Plus de 1000 vélos sont à remettre à neuf ! Ici, on créée des funky vélos multicolores, des Art Bikes. J’apprends alors à nettoyer les vélos de la poussière et auxquels des centaines d’objets non identifiés ont été collés, scotchés… Dans notre jargon, nous parlons de déMOOPer les vélos – MOOP signifie Matter Out Of Place. Puis nous les réparons pour enfin les PIMPer – les décorer, les équiper de lumières LEDs pour les rendre originaux et surtout uniques ! Nous créons aussi des véhicules insolites : tall-bikes, swing-bikes, side-cars… Certains vélos sont recyclés en structure artistique grâce à la créativité et les savoir-faire de deux super makers bénévoles incroyables !! Je vous ferais découvrir toutes ces fabuleuses réalisations la semaine prochaine.

Une fois remis en état, ces étalons du désert sont loués aux Burners grâce au site artbikerelief.org. Les fonds générés par ce projet de ‘Art Bikes’ sont réinvestis dans les projets humanitaires de l’association.

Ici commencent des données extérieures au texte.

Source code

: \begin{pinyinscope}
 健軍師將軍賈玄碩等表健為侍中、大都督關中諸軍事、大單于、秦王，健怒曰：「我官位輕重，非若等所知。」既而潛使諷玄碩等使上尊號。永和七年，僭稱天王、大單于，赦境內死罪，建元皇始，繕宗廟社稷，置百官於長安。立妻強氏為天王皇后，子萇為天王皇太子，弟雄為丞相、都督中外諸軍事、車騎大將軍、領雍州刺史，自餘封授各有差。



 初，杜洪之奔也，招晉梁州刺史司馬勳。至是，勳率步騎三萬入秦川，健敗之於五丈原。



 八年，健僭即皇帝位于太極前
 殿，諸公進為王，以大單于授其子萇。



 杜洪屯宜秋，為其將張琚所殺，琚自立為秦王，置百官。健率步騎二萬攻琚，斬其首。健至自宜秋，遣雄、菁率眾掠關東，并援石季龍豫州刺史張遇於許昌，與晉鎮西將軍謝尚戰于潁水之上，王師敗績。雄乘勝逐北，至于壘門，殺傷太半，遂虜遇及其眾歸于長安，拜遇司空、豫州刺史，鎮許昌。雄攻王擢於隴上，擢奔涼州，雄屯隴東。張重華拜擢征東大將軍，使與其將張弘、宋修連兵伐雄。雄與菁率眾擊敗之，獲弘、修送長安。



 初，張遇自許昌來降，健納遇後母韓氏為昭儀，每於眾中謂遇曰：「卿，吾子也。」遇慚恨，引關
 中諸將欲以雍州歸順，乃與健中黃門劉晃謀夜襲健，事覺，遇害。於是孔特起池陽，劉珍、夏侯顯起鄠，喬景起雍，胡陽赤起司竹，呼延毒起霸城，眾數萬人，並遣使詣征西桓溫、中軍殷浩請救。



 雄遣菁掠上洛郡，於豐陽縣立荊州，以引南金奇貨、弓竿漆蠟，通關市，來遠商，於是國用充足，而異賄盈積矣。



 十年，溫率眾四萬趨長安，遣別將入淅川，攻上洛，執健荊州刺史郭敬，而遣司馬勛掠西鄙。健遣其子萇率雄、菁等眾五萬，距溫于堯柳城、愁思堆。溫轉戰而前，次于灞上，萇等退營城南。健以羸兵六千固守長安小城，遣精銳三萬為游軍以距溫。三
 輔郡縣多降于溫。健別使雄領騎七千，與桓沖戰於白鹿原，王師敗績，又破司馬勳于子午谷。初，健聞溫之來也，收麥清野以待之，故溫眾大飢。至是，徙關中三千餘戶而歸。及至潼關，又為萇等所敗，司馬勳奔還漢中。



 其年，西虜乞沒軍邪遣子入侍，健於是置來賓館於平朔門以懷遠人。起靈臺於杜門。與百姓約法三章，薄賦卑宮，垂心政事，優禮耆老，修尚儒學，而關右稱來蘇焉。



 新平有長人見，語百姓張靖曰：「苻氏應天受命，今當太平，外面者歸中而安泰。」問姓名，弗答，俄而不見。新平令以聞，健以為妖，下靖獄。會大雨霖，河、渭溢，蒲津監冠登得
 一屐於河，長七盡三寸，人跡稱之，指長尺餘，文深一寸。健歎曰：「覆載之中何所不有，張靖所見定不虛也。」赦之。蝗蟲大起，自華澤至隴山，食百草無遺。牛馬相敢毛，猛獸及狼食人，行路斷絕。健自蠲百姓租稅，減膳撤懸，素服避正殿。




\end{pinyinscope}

Nous sommes dans des conditions particulières, coupés du monde extérieur, sous un soleil de plomb, pas de réseau et nos voisins sont quelques coyotes qui cherchent à rejoindre notre tablée au moment du souper. Nous sommes équipés de deux éoliennes et dormons dans 3 camping-cars aménagés et nous sommes tous super solidaires et super fiers d’être là. La bonne humeur et la volonté de chacun créent une énergie incroyable pour travailler ! Une équipe de trois personnes volontaires se constitue chaque jour spontanément pour préparer les repas quotidiens. Nous entrons doucement dans l’ambiance de Burning Man. Et nous nous sentons privilégiés de pouvoir admirer au loin sur la playa les œuvres artistiques se monter progressivement, avant pour certaines de finir en cendre, déjà dans moins de deux semaines…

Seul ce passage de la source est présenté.